Erano settimane che Sneddu voleva andare al mare. Domenica scorsa abbiamo fatto una gita nella valle di Viñales, a circa tre ore a Ovest dell’Avana. Abbiamo imparato parecchio di tabacco, di sigari e della pianta del caffè che è felice vicino al banano. Abbiamo incontrato uno strano roditore che cresce a dismisura e alla fine viene mangiato dai contadini, un bufalo che sembrava una statua, un murale della storia dell’uomo grande quanto una montagna. Abbiamo anche navigato su un fiume sotterraneo dentro una grotta.

“Raga, tutto bello, ma io voglio la spiaggia” ha commentato Sneddu.

Così abbiamo chiesto a vari cubani dove andare qui intorno. “Playa Santa Maria” ci hanno detto. 

Ieri era il 26 di luglio, anniversario dell’inizio della rivoluzione, festa nazionale. “State scherzando! Mica possiamo andare al mare: dobbiamo andare in piazza a celebrare insieme ai cubani” ha detto Mister I. Ci stavamo già lanciando nell’avventura balneare Sneddu e io da soli, quando Mister I, con un certo scorno, ha scoperto che le celebrazioni erano altrove, in un’altra città. 

Nel viaggio verso la spiaggia,  ha tormentato un tassista, torpido e qualunquista, con domande sulla storia di Cuba. 

Il mare non erano i Caraibi che avevamo in testa ma un mare sorprendentemente simile al nostro. E siccome la sabbia e l’acqua salata sono piuttosto democratiche ed egualitarie, i cubani balneari sono come gli italiani. Corpi sudati unti di crema, la sigaretta in bocca e il telefonino anche in acqua. Il sole però è micidiale e molti stanno con la maglietta.

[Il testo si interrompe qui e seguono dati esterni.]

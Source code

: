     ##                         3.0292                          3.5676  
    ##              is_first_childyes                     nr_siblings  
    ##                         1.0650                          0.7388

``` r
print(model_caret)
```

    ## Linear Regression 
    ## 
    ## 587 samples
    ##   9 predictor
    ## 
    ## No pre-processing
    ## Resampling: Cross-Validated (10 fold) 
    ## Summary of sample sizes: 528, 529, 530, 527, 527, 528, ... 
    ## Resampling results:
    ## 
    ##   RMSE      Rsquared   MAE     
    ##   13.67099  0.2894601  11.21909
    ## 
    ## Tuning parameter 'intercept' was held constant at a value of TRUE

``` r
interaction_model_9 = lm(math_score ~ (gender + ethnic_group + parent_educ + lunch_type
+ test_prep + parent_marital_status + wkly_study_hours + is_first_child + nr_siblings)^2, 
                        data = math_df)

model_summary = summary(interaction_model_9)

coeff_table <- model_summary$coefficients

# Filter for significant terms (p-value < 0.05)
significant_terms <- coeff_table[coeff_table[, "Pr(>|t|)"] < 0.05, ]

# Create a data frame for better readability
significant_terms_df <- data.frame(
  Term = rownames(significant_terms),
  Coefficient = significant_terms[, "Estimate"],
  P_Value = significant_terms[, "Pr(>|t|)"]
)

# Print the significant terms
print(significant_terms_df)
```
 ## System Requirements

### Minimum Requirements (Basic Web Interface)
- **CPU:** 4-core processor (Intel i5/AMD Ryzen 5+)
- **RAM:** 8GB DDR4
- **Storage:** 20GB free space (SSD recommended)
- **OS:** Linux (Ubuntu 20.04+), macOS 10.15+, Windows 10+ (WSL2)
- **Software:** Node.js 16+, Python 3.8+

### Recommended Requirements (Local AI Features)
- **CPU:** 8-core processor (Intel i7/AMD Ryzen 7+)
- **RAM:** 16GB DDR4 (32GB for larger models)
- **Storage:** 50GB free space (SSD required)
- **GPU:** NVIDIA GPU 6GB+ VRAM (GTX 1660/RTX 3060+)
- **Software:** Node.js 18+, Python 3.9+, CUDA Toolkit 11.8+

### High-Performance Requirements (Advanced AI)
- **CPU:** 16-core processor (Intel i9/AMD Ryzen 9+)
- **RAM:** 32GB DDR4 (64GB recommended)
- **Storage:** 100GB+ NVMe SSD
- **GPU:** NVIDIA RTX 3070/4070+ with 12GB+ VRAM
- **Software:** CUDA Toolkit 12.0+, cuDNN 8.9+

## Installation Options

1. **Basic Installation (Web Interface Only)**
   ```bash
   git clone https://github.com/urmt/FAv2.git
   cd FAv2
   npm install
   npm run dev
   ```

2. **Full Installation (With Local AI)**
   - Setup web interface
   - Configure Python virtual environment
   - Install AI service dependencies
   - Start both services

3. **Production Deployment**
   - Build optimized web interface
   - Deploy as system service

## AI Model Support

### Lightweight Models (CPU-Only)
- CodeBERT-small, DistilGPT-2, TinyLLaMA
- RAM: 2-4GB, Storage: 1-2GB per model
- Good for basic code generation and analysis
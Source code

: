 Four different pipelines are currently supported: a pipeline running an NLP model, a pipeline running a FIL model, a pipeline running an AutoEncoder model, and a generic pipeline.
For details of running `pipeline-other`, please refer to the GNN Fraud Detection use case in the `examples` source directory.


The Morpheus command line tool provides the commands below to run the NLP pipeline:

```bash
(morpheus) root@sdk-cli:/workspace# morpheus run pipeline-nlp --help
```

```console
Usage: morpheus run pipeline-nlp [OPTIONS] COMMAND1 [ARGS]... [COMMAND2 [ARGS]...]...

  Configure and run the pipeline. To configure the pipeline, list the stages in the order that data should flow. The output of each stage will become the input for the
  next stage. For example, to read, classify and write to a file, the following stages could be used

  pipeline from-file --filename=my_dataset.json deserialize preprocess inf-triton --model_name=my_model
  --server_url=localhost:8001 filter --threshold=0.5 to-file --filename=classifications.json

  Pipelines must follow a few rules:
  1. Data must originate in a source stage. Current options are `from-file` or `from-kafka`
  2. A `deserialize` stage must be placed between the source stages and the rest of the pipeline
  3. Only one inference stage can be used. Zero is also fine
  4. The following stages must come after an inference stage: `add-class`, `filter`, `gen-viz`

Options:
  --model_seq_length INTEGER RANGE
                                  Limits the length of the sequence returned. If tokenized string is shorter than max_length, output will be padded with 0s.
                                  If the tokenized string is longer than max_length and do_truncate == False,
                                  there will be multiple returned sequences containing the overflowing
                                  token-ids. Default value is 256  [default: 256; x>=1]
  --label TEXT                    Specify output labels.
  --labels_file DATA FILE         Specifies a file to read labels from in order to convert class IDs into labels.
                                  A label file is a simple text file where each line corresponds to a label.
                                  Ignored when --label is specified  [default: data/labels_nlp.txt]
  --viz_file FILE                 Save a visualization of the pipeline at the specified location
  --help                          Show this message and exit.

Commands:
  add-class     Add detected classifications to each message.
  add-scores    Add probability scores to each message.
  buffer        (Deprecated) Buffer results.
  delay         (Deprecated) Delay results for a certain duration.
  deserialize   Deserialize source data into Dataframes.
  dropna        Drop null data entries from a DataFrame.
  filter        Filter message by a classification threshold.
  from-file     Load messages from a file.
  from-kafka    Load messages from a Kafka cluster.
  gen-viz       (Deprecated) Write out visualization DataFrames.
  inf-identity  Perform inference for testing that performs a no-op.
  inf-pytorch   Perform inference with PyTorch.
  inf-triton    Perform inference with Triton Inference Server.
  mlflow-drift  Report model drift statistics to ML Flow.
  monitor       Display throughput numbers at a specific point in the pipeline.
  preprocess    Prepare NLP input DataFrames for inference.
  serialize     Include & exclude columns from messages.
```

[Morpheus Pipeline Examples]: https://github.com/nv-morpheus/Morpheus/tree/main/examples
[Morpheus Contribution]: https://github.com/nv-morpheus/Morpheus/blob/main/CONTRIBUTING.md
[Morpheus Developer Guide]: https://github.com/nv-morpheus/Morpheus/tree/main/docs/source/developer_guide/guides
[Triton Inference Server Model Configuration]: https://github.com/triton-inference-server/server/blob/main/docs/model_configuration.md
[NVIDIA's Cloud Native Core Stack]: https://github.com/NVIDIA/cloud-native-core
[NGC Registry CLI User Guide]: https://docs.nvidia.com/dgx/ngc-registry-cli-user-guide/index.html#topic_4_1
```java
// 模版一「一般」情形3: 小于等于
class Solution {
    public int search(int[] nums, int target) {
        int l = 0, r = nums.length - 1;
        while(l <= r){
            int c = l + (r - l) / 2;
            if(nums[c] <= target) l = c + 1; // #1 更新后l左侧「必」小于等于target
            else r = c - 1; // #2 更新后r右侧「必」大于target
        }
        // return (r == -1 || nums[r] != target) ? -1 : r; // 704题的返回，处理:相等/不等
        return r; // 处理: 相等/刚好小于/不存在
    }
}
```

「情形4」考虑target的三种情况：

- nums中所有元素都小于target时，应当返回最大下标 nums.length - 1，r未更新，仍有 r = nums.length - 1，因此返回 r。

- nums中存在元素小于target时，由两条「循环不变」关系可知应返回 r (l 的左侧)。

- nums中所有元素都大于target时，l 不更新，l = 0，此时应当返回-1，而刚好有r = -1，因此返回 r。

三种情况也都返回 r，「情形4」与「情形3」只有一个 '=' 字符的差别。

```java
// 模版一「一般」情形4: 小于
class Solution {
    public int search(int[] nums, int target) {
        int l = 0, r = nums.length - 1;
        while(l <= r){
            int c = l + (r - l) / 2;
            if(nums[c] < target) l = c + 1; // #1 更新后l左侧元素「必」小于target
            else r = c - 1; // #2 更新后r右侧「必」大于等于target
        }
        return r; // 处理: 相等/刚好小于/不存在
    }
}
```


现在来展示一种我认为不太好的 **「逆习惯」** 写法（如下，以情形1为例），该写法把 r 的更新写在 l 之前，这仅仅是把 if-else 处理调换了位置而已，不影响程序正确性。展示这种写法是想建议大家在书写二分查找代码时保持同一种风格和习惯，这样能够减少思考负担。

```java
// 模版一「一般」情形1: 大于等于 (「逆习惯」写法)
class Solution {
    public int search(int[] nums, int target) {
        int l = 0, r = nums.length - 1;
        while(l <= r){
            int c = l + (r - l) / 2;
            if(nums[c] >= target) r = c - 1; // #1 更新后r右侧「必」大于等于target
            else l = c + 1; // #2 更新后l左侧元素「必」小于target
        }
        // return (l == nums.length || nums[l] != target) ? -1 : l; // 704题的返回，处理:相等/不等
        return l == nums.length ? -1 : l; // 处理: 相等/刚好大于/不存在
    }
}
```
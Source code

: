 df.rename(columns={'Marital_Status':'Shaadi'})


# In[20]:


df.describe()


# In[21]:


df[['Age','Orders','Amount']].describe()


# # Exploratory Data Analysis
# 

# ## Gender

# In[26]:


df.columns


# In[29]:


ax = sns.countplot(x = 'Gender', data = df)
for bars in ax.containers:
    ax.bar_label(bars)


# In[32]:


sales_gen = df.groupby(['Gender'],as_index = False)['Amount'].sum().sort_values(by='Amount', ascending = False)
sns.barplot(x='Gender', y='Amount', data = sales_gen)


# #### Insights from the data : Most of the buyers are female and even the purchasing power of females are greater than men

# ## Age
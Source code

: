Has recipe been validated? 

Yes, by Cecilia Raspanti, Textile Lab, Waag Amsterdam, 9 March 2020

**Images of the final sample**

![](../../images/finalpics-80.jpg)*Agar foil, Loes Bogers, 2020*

Il signore che ci ha affittato lettini e la tenda sotto cui proteggerci si chiamava Alberto. Mister I e Alberto sono diventati migliori amici. Alberto ci ha detto che potevamo stare tranquilli perché, se volevamo fare il bagno, alle nostre cose avrebbe badato lui. “Meh, io sono di Bari e non mi fido di nessuno, nemmeno del mio migliore amico Alberto, nemmeno di voi” ha detto Mister I che non si è spogliato, non si è messo la crema ed è rimasto tutta la mattina sotto il telo di plastica bianca che ci faceva da ombrellone. 

Come i nostri, i bambini cubani entrano ed escono dall’acqua a velocità vorticosa mentre gli adolescenti giocano a pallone e fanno danni. Ogni tanto, all’ombra di un telo,  si materializza del cibo, diverso dal nostro ma accolto con pari euforica voracità. Da una radiolona all’improvviso esce una salsa e le signore, dalle nipoti alle nonne, ballano come un sol uomo.

Sneddu e io, annegati nella protezione 50, abbiamo fatto una lunga passeggiata sulla battigia, mentre Mister I presidiava i nostri averi. 

Quando siamo tornati lo abbiamo trovato immerso nella lettura, ignaro di avere ogni centimetro di pelle scoperto, completamente ustionato. Perché il sole cubano non guarda in faccia a  nessuno, nemmeno agli economisti baresi sotto una tenda di plastica bianca.